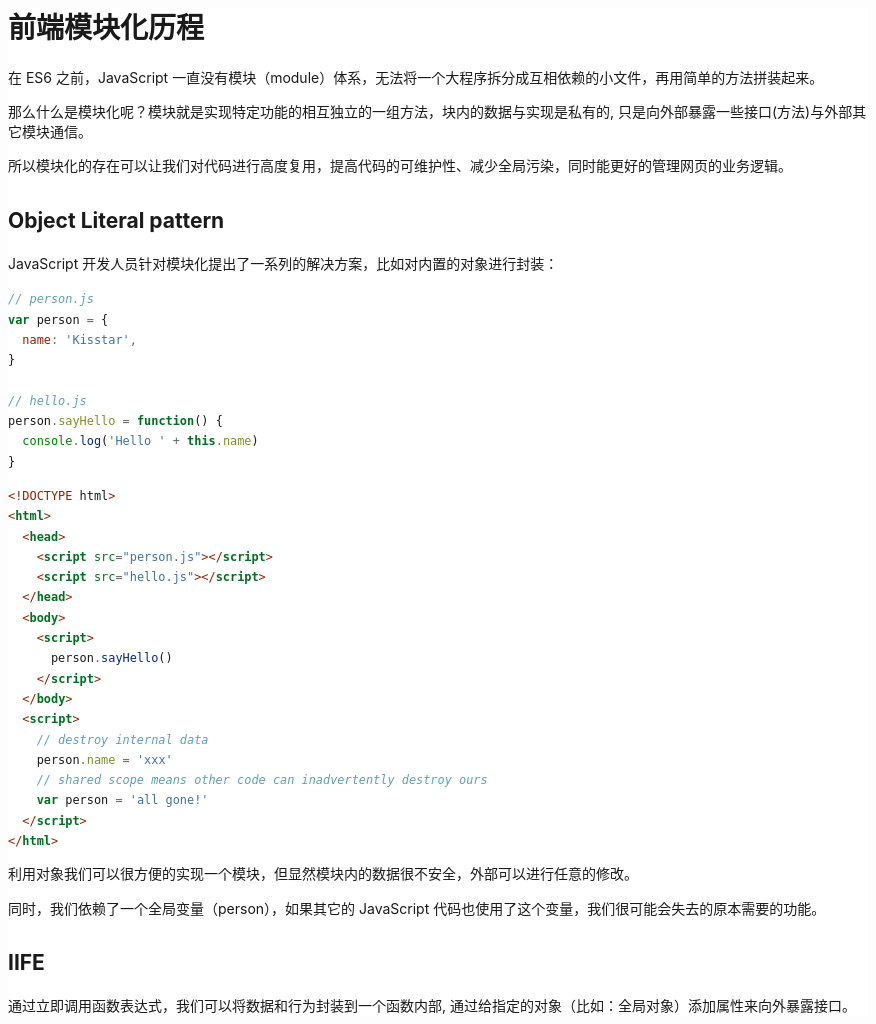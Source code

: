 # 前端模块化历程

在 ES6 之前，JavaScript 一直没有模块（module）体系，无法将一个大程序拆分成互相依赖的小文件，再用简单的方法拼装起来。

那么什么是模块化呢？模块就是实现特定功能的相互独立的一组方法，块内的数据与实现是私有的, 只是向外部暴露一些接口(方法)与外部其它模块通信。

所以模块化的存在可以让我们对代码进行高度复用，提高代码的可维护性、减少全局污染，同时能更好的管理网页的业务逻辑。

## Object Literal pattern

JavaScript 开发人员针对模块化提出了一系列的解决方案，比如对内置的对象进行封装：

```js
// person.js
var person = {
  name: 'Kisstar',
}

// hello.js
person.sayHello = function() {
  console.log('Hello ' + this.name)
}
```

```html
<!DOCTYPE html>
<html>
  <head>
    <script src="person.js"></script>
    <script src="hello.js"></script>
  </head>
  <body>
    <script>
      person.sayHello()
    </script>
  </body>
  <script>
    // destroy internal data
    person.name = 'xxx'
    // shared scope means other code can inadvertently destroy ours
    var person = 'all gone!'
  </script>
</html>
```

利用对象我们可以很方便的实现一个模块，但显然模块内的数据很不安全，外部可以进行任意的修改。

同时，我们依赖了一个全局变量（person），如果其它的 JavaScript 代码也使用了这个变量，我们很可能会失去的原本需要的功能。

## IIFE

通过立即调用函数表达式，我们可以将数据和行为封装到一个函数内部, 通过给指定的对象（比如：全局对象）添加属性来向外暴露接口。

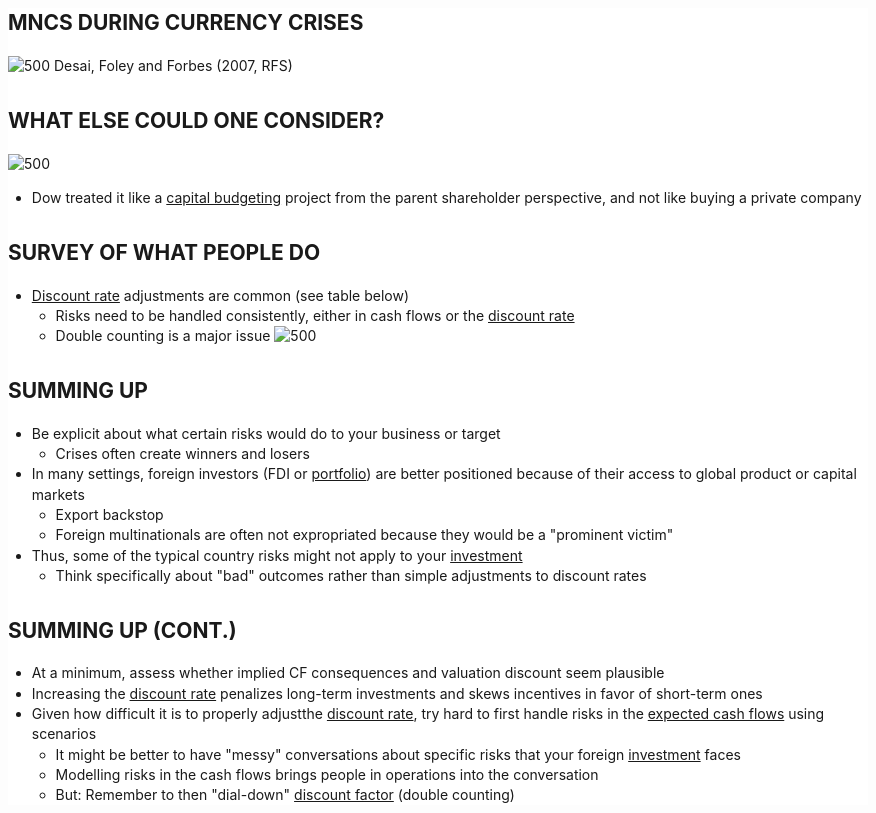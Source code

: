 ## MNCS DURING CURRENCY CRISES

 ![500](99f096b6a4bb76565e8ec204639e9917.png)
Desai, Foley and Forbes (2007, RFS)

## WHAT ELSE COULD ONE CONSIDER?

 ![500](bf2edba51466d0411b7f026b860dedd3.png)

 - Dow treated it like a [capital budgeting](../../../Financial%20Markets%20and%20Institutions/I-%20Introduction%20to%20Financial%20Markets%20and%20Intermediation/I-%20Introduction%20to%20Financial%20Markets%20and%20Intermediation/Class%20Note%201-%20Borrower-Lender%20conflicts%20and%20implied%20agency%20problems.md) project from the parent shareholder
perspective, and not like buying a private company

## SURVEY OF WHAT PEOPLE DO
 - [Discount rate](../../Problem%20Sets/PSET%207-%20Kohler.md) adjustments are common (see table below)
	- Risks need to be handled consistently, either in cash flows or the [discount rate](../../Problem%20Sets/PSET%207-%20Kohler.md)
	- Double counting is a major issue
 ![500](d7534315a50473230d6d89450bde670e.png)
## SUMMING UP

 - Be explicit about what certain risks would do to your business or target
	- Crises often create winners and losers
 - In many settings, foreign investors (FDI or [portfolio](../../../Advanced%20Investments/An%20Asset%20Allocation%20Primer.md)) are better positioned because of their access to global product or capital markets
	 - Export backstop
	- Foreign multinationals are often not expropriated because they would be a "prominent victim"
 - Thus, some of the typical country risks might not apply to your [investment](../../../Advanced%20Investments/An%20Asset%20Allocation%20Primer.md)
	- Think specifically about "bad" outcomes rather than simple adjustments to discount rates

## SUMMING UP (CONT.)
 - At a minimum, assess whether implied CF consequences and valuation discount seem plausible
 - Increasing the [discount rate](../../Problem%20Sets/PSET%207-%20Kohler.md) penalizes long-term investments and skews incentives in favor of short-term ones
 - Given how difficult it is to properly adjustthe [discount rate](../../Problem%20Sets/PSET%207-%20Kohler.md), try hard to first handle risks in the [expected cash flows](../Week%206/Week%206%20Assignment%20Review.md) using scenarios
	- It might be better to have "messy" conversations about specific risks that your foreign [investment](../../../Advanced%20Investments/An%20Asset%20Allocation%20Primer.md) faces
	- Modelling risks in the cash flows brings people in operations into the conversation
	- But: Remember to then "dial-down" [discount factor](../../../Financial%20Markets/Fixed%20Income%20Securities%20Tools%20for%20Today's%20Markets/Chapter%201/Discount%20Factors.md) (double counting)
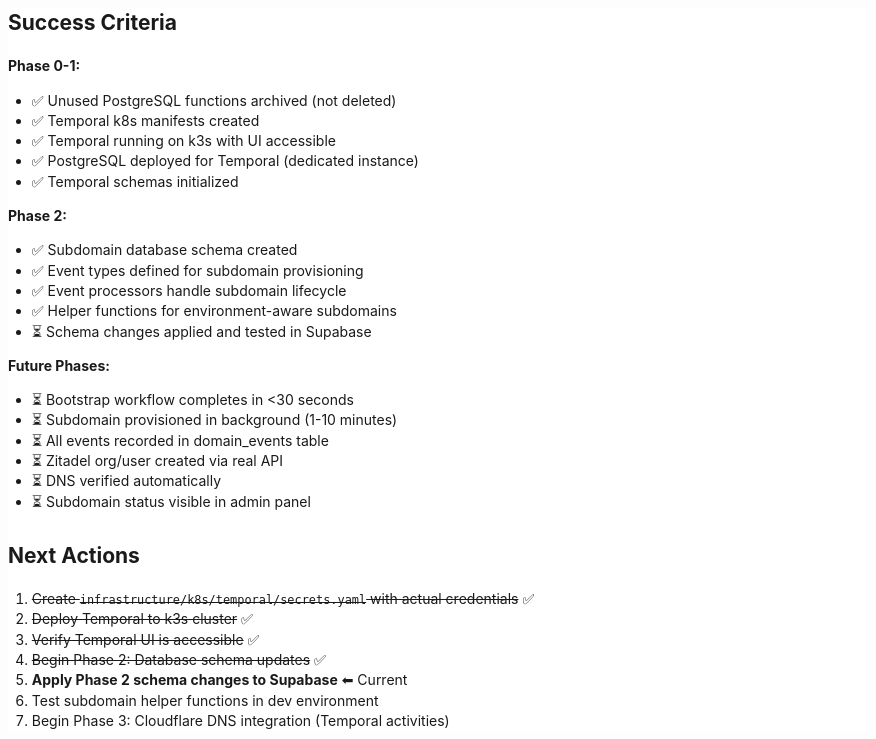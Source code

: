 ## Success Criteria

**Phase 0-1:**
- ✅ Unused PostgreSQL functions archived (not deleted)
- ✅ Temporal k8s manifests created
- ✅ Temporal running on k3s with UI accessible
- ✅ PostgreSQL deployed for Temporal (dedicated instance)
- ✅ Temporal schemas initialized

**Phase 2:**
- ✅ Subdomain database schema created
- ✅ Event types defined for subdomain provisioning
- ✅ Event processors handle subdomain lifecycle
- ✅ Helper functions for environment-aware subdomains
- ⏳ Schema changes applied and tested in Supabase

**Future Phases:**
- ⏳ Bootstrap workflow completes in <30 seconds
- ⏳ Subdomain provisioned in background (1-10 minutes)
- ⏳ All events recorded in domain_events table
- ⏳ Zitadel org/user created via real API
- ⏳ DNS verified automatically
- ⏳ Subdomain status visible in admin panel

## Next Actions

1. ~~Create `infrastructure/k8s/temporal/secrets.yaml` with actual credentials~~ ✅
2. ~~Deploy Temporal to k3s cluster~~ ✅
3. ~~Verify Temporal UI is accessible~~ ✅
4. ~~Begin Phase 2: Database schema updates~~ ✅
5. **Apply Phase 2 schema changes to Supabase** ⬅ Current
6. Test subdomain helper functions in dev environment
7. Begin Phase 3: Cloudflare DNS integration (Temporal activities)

------------------------------

Task directions:
From the line containing "- ✅ Temporal running" down to the line containing "## Next Actions" in the material above, reproduce every line exactly, including the two end lines.

Response to the task:
- ✅ Temporal running on k3s with UI accessible
- ✅ PostgreSQL deployed for Temporal (dedicated instance)
- ✅ Temporal schemas initialized

**Phase 2:**
- ✅ Subdomain database schema created
- ✅ Event types defined for subdomain provisioning
- ✅ Event processors handle subdomain lifecycle
- ✅ Helper functions for environment-aware subdomains
- ⏳ Schema changes applied and tested in Supabase

**Future Phases:**
- ⏳ Bootstrap workflow completes in <30 seconds
- ⏳ Subdomain provisioned in background (1-10 minutes)
- ⏳ All events recorded in domain_events table
- ⏳ Zitadel org/user created via real API
- ⏳ DNS verified automatically
- ⏳ Subdomain status visible in admin panel

## Next Actions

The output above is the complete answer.